What is needed: Every line holding "ssut" should be copied from the records below.

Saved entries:
--------------------------------
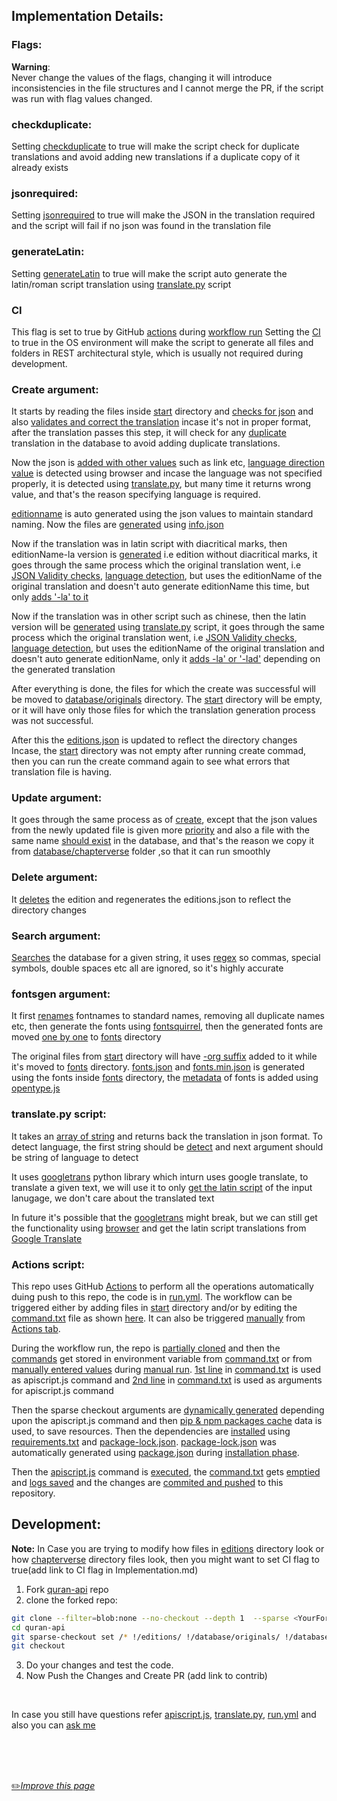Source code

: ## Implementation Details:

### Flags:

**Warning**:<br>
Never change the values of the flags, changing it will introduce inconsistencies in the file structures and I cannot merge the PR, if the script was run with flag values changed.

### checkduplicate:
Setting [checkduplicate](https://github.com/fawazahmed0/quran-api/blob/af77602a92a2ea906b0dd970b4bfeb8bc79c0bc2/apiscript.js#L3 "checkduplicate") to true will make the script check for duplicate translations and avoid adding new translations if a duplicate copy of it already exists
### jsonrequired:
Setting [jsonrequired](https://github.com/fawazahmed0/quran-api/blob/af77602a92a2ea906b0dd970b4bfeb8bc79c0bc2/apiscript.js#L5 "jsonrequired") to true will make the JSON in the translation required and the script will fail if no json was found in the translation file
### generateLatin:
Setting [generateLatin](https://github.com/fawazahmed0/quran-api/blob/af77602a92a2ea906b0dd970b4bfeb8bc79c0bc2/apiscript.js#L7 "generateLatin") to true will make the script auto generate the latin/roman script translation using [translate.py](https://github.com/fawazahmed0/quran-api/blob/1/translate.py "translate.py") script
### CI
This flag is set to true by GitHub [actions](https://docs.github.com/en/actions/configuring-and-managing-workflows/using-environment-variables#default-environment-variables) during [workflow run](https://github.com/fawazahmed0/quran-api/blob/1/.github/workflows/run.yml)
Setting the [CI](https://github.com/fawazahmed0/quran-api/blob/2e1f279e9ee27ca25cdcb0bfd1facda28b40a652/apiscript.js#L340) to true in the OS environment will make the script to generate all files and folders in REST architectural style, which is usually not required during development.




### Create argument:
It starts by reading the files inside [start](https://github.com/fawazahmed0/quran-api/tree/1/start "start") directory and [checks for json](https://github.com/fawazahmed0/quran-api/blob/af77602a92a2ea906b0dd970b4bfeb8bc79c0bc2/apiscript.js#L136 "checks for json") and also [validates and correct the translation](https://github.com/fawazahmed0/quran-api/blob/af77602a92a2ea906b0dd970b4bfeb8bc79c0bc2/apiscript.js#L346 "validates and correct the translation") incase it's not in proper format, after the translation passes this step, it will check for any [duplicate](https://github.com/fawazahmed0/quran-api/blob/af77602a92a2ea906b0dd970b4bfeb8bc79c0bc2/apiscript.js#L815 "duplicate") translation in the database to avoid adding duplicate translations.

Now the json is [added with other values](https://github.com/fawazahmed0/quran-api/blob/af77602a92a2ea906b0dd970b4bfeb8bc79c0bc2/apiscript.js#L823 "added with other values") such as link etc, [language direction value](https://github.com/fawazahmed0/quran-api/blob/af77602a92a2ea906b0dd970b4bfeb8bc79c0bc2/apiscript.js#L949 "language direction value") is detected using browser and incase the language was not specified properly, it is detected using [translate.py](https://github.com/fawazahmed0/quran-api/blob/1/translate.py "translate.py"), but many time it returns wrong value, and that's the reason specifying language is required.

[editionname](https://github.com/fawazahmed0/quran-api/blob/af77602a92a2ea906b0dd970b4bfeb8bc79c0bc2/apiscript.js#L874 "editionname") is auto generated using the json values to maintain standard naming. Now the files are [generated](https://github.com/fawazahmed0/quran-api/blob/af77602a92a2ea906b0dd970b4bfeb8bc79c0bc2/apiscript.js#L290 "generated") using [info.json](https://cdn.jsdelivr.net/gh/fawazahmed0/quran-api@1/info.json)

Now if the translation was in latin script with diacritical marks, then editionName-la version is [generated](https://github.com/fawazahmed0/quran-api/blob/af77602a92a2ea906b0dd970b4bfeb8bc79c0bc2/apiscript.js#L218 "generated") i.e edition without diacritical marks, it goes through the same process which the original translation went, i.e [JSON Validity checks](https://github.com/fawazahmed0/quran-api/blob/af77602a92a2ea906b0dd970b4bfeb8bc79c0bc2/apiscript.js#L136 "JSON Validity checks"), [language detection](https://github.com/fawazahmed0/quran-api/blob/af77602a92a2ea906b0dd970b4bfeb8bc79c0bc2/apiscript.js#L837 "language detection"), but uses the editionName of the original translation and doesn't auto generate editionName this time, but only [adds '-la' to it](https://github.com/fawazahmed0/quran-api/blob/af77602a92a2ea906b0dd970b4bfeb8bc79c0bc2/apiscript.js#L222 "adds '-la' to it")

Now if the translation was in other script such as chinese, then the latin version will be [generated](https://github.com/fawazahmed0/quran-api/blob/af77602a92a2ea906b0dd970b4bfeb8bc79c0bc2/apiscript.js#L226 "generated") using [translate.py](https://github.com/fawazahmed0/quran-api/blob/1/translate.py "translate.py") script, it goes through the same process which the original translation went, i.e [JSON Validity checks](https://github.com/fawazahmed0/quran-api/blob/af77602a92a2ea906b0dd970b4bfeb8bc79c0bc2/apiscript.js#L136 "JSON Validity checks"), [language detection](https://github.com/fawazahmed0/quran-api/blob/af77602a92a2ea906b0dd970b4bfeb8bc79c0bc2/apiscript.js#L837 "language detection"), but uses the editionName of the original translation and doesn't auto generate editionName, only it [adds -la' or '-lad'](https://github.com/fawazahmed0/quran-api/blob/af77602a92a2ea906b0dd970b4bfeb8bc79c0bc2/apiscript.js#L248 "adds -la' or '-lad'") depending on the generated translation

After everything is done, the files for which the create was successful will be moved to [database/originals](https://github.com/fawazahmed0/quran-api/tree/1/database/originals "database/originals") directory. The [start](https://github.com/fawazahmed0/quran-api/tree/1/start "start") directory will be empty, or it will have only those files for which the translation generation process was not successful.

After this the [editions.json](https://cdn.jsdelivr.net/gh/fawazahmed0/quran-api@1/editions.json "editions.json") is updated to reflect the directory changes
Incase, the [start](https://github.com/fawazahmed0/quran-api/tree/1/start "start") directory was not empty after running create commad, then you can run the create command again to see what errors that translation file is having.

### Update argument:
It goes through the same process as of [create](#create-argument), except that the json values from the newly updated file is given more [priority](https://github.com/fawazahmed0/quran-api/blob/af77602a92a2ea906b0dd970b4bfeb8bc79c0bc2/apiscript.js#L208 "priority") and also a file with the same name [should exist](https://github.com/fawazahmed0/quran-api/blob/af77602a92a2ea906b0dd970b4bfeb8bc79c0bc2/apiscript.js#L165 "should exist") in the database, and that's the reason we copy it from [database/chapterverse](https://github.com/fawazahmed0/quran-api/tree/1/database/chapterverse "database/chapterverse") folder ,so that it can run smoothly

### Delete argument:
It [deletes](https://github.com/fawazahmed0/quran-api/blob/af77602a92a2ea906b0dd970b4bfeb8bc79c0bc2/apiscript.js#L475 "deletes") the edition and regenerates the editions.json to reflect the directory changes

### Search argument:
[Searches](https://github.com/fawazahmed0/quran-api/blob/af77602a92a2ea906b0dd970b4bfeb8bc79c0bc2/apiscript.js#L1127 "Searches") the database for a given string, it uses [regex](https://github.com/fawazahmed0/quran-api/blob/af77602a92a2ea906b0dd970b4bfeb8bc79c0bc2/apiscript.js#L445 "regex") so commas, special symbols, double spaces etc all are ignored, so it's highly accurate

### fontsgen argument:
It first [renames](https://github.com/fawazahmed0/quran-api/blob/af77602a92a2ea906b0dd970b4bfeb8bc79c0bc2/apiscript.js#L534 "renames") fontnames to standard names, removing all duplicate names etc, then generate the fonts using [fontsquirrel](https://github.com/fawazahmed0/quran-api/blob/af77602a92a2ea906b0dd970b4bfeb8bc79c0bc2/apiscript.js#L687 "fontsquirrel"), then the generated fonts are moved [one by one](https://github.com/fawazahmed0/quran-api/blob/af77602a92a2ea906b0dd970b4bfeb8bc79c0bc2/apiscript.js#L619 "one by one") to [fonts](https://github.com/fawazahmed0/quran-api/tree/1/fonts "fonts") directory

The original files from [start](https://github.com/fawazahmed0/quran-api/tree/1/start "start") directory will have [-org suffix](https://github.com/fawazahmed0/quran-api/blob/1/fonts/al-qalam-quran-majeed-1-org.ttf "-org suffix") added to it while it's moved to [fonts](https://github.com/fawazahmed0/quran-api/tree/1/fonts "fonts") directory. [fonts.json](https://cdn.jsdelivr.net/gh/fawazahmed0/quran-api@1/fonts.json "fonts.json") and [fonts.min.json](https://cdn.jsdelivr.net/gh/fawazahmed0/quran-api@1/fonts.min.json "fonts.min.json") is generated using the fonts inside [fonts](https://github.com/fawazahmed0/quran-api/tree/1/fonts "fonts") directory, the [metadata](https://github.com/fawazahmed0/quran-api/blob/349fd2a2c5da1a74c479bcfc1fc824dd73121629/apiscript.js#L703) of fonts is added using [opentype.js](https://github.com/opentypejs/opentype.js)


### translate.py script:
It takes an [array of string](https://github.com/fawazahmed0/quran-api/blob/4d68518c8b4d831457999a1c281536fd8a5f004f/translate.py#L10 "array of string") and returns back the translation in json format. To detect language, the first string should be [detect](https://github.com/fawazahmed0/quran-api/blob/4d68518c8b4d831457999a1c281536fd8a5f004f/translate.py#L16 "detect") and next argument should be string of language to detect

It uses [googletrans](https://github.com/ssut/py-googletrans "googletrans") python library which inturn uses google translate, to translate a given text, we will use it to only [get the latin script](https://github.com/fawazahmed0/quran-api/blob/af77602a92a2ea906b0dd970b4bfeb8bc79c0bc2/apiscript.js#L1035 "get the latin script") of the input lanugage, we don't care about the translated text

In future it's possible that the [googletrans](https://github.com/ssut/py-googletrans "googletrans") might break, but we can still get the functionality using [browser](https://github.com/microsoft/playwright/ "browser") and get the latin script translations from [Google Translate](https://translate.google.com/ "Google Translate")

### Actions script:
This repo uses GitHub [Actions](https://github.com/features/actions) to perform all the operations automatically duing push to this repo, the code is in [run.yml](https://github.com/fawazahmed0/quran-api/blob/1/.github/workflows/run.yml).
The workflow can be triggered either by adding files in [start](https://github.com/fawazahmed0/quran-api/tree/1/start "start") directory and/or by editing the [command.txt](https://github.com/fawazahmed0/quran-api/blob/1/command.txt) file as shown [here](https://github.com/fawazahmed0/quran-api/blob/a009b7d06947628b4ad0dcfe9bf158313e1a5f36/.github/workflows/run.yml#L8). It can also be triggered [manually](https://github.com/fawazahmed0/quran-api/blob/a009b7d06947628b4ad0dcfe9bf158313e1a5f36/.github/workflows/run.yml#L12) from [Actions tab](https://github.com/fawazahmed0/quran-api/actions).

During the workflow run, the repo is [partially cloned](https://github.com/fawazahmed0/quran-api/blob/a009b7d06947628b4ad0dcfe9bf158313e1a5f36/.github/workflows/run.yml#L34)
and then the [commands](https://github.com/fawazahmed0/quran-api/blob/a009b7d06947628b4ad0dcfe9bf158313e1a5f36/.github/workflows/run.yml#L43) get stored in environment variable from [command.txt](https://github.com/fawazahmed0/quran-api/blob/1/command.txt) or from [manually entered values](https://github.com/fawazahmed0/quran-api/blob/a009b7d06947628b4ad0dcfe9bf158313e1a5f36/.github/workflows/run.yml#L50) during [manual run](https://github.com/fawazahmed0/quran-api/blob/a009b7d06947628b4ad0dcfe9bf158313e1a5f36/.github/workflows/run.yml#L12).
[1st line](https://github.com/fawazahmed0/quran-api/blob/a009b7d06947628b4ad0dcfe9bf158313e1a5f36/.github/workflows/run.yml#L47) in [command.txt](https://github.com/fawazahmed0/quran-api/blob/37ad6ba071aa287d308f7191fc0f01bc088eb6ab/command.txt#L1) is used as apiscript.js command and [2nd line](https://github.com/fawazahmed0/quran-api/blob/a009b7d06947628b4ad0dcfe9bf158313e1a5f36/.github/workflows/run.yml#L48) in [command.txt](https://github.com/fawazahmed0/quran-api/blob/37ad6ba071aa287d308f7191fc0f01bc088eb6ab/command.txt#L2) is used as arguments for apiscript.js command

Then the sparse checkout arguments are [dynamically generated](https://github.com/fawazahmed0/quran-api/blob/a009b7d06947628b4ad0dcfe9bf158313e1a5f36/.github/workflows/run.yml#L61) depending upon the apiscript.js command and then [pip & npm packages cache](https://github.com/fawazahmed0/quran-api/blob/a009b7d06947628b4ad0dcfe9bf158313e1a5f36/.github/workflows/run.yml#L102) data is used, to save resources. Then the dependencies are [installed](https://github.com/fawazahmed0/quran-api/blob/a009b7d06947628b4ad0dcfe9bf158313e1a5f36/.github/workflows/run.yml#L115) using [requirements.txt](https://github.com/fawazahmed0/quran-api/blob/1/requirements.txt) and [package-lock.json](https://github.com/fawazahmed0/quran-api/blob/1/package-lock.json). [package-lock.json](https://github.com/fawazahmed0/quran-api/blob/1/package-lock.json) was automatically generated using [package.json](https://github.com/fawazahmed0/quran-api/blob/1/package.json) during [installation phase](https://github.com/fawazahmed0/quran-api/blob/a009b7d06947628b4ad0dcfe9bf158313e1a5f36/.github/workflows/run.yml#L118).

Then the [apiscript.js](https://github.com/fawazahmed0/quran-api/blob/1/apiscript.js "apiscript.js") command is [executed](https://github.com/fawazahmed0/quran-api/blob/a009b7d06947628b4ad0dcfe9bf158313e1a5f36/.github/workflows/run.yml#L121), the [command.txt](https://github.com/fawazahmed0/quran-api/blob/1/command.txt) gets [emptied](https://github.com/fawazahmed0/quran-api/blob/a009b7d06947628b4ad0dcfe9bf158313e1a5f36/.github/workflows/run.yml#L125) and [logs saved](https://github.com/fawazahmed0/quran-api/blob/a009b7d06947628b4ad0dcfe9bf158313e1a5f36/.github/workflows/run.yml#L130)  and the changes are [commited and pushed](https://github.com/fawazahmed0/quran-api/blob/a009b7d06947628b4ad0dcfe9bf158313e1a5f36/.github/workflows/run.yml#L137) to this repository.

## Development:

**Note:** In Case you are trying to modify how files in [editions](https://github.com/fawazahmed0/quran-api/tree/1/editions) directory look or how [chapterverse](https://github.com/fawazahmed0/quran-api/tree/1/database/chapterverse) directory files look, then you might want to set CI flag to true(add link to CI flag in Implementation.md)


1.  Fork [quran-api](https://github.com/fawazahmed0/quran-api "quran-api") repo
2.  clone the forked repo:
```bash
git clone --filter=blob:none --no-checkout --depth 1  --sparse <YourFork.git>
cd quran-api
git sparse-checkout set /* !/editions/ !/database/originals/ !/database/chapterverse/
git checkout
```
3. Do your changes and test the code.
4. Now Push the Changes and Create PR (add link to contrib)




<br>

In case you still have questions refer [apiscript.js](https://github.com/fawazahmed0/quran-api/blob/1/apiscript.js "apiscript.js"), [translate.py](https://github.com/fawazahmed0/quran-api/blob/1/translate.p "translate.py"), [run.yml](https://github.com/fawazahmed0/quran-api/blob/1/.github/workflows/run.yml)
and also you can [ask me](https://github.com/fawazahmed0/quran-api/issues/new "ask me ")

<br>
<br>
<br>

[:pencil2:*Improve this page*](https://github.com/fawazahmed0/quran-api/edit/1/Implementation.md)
--------------------------------
Result of this task:
It uses [googletrans](https://github.com/ssut/py-googletrans "googletrans") python library which inturn uses google translate, to translate a given text, we will use it to only [get the latin script](https://github.com/fawazahmed0/quran-api/blob/af77602a92a2ea906b0dd970b4bfeb8bc79c0bc2/apiscript.js#L1035 "get the latin script") of the input lanugage, we don't care about the translated text
In future it's possible that the [googletrans](https://github.com/ssut/py-googletrans "googletrans") might break, but we can still get the functionality using [browser](https://github.com/microsoft/playwright/ "browser") and get the latin script translations from [Google Translate](https://translate.google.com/ "Google Translate")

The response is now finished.